Pour vous, c'était trop ; il fallait mettre fin à l'abus de position dominante d'EDF, incompatible avec l'article 106 du traité sur le fonctionnement de l'Union européenne.
Mais le comble, c'est que le premier lot concerne les barrages les plus rentables – et d'emblée, vous empêchez EDF de se porter candidat pour plus de 60 % d'un lot hydroélectrique.
Pour information, EDF investit chaque année 400 millions d'euros dans le renforcement des installations. Exclure l'entreprise publique d'un grand nombre d'appels d'offres, c'est se passer d'une expérience de terrain de soixante-quinze ans et maximiser les risques de catastrophe. Confier la gestion des barrages à des opérateurs aura des conséquences néfastes et multiples.
Comme à votre habitude, vous vous évertuez à tenir un double discours. M. Macron, dans sa lettre aux citoyens d'Europe, dit vouloir « refonder notre politique commerciale : sanctionner ou interdire en Europe les entreprises qui portent atteinte à nos intérêts stratégiques et nos valeurs essentielles, comme les normes environnementales, la protection des données et le juste paiement de l'impôt ».
Or, personne d'autre que vous ne porte atteinte à nos intérêts stratégiques.
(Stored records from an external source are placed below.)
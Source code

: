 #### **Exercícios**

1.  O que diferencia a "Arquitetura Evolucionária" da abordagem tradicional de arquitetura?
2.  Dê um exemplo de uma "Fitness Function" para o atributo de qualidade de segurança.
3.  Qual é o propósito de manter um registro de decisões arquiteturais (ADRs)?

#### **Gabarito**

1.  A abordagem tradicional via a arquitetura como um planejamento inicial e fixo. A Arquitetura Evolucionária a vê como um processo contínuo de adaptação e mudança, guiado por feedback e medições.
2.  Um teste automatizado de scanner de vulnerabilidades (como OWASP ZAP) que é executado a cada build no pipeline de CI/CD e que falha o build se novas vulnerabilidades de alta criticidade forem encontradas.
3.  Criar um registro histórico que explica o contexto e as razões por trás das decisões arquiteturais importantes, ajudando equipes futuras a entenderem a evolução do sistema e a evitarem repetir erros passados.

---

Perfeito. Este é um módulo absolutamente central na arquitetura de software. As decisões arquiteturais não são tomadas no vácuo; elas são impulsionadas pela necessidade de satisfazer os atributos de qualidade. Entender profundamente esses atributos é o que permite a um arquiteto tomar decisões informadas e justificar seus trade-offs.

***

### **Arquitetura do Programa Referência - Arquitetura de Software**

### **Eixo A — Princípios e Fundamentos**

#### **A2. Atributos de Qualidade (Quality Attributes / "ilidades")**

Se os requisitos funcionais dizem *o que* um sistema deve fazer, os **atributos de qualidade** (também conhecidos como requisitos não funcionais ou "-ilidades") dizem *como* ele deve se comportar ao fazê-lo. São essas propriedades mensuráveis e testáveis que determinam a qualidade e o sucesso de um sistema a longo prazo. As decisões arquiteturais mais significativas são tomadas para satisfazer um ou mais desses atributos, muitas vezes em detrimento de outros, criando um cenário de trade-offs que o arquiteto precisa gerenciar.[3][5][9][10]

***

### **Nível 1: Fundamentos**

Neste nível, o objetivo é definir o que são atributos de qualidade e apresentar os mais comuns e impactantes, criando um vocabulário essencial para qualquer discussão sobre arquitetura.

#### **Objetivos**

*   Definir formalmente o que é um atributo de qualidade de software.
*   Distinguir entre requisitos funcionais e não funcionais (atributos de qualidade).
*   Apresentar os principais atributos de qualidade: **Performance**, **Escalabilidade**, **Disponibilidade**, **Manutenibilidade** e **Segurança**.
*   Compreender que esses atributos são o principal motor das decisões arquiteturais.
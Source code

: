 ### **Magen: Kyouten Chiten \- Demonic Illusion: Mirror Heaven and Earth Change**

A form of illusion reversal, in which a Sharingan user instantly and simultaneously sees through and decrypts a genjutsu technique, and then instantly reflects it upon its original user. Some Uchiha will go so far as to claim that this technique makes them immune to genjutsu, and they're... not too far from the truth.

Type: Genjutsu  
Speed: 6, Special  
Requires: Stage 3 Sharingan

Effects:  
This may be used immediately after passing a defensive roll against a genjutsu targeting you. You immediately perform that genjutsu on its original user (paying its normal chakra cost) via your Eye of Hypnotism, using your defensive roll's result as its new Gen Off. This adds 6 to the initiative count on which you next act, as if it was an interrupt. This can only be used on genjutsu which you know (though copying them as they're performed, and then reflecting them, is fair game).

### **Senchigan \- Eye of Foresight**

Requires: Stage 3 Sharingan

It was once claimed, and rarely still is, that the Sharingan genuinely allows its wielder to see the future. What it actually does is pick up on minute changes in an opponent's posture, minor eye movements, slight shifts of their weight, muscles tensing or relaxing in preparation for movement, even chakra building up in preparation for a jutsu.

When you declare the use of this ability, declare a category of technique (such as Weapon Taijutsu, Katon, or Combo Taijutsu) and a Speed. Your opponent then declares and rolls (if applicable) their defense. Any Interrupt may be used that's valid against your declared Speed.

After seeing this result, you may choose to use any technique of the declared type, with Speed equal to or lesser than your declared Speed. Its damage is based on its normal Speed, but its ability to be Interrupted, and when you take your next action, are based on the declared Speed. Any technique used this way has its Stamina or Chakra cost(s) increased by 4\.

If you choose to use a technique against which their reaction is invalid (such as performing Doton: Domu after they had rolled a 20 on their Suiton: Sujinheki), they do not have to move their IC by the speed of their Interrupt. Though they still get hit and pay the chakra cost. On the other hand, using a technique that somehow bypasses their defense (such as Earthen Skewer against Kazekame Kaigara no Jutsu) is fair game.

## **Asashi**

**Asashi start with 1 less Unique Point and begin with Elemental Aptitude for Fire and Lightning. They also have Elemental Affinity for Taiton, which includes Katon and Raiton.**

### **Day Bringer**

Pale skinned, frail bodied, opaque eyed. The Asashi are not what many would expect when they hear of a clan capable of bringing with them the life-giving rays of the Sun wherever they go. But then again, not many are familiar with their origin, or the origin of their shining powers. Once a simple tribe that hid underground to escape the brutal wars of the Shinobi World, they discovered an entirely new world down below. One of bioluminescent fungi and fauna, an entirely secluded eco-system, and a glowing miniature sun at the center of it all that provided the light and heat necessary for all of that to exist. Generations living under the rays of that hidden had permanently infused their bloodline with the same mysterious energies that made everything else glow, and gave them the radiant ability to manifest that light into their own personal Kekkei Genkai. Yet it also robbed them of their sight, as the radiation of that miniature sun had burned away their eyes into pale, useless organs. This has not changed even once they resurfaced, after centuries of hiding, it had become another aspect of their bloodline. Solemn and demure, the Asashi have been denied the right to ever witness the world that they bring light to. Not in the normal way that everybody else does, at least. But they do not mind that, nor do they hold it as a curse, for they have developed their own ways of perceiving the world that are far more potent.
Le mythe des bienfaits de la privatisation ne trompe personne, et surtout pas dans le domaine de l'hydroélectricité. Même un pays comme les États-Unis, pourtant à la pointe du libéralisme économique, est revenu sur son choix en abandonnant la libéralisation de la gestion des barrages hydroélectriques.
Il suffit de regarder l'expérience de vos prédécesseurs sur ces manoeuvres de privatisation pour comprendre que tout ceci se traduit par une perte de pouvoir d'achat pour nos concitoyens.
Prenons l'exemple de la privatisation des autoroutes en 2006 au profit de Vinci, Eiffage, etc. La rentabilité bat des records. Les concessions représentent entre 20 % et 24 % du chiffre d'affaires de ces entreprises. Elles ont permis à leurs actionnaires d'encaisser 14,9 milliards d'euros de dividendes entre 2006 et 2013.
En 2014, l'Autorité de la concurrence considérait que cette « rentabilité exceptionnelle n'apparaissait justifiée ni par leurs coûts ni par les risques auxquels elles sont exposées ». Elle préconisait alors la révision du mécanisme d'indexation des tarifs des péages – qui avaient fortement augmenté – et l'obligation pour les sociétés d'autoroutes de réinvestir leurs bénéfices et de les partager avec l'État.
Mais cela est impossible parce que les concessions arrivent à échéance entre 2027 et 2035. L'État ne dispose d'aucun moyen de pression, puisque les contrats signés avantagent les entreprises privées.
C'est une liquidation de nos services publics que vous orchestrez au détriment de l'intérêt général : aéroports, autoroutes, stationnement, ports, train et maintenant les barrages.